How to Form Wh- Questions
The basic pattern is: Wh- word + auxiliary verb + subject + main verb + rest of sentence. For present simple: "Where do you live?" For past simple: "What did you eat?" For present continuous: "What are you doing?" The auxiliary verb (do, does, did, is, are) comes before the subject. This is the opposite of statements, where the subject comes first.
Understanding Each Wh- Word
| Wh- Word | Purpose | Example Question |
|---|---|---|
| Who | Asks about people | "Who is your best friend?" |
| What | Asks about things or actions | "What is your job?" |
| Where | Asks about place | "Where do you work?" |
| When | Asks about time | "When is your birthday?" |
| Why | Asks about reasons | "Why do you like this sport?" |
| How | Asks about manner or way | "How do you make coffee?" |
Learning when to use each word helps you ask the right questions and understand English better.

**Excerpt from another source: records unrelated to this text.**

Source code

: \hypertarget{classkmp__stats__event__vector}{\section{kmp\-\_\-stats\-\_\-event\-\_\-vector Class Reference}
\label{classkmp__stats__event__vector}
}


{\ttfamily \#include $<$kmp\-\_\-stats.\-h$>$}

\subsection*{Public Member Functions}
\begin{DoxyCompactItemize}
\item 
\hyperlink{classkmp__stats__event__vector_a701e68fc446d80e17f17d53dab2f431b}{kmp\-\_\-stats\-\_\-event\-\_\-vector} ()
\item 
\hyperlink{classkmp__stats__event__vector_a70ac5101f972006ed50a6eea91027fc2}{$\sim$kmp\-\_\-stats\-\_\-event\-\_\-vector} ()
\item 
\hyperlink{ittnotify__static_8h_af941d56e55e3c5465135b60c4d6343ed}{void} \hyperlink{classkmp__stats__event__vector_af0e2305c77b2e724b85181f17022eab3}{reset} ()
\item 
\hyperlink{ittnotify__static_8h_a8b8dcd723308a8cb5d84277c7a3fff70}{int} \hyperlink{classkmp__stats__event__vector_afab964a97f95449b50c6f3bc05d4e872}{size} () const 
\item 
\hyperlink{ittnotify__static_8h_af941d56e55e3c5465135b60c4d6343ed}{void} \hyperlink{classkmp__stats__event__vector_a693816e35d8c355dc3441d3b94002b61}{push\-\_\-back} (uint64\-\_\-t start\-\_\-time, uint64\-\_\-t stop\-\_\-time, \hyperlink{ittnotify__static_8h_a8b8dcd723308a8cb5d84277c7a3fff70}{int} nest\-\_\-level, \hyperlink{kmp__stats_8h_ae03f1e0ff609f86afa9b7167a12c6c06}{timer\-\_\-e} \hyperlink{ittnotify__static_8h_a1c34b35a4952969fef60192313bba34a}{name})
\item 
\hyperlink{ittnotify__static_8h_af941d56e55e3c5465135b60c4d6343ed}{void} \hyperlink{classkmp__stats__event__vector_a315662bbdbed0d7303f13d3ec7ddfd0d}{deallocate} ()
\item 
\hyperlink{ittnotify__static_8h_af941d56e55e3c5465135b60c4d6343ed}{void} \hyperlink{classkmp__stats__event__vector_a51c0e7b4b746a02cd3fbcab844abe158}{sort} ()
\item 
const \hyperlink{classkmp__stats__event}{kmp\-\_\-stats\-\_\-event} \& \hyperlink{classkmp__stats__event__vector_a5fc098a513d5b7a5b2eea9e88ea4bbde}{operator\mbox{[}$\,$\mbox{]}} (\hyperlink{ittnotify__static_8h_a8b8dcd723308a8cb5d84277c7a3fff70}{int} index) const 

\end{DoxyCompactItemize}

Wh- Questions vs Yes/No Questions
| Feature | Wh- Questions | Yes/No Questions |
|---|---|---|
| Form | Wh- word + auxiliary verb + subject + main verb (e.g., What do you eat?) |
Auxiliary verb + subject + main verb (e.g., Do you eat meat?) |
| When to Use | When you need specific information about a person, place, time, reason, manner, or thing | When you want to confirm or deny something and only need a simple yes or no response |
| Expected Answer Type | An open, informative answer with specific details (e.g., "She lives in London.") |
A closed answer: simply Yes or No (often followed by a short phrase) (e.g., "Yes, she does.") |
| Auxiliary Verb Usage | Auxiliary verb comes after the Wh- word and before the subject (What does he want?) |
Auxiliary verb is placed at the very beginning of the sentence, before the subject (Does he want coffee?) |
| Positive Example | "Where do you work?" "Who is calling?" "Why are they laughing?" |
"Do you work here?" "Is someone calling?" "Are they laughing?" |
| Negative Example | "Why didn't you call me?" "When won't she be available?" |
"Didn't you call me?" "Won't she be available?" |
| Question Example | "How did you solve the problem?" "What time does the train leave?" |
"Did you solve the problem?" "Has the train left yet?" |
| Key Signal Words | Who (person), What (thing/idea), Where (place), When (time), Why (reason), How (manner/degree), Which (choice), Whose (possession) | Do/Does/Did, Is/Are/Was/Were, Have/Has/Had, Can/Could, Will/Would, Should/Shall/May/Might |
| Word Order | Wh- word → Auxiliary → Subject → Verb What + does + she + do? |
Auxiliary → Subject → Verb Does + she + work here? |
| Subject as Wh- Word | When who or what is the subject, no auxiliary is needed: "Who called you?" / "What happened?" |
Does not apply — there is no Wh- word acting as the subject in Yes/No questions |
| Complexity / Information Level | Higher — requires the speaker to provide detailed, context-specific information | Lower — requires only confirmation or denial; minimal information exchanged |
| 🔑 Key Difference: The fundamental distinction is the type of information requested. Wh- questions begin with a question word (who, what, where, when, why, how) and demand an open, descriptive answer because the speaker does not know a specific detail. Yes/No questions begin with an auxiliary verb and require only a confirmation or denial, because the speaker is verifying whether something is true or false. In terms of structure, Wh- questions place the question word first followed by the inverted auxiliary-subject order, whereas Yes/No questions simply invert the auxiliary verb and subject with no question word present. | ||
Examples
What to Remember
- Wh- questions ask for specific information and need detailed answers, unlike yes/no questions.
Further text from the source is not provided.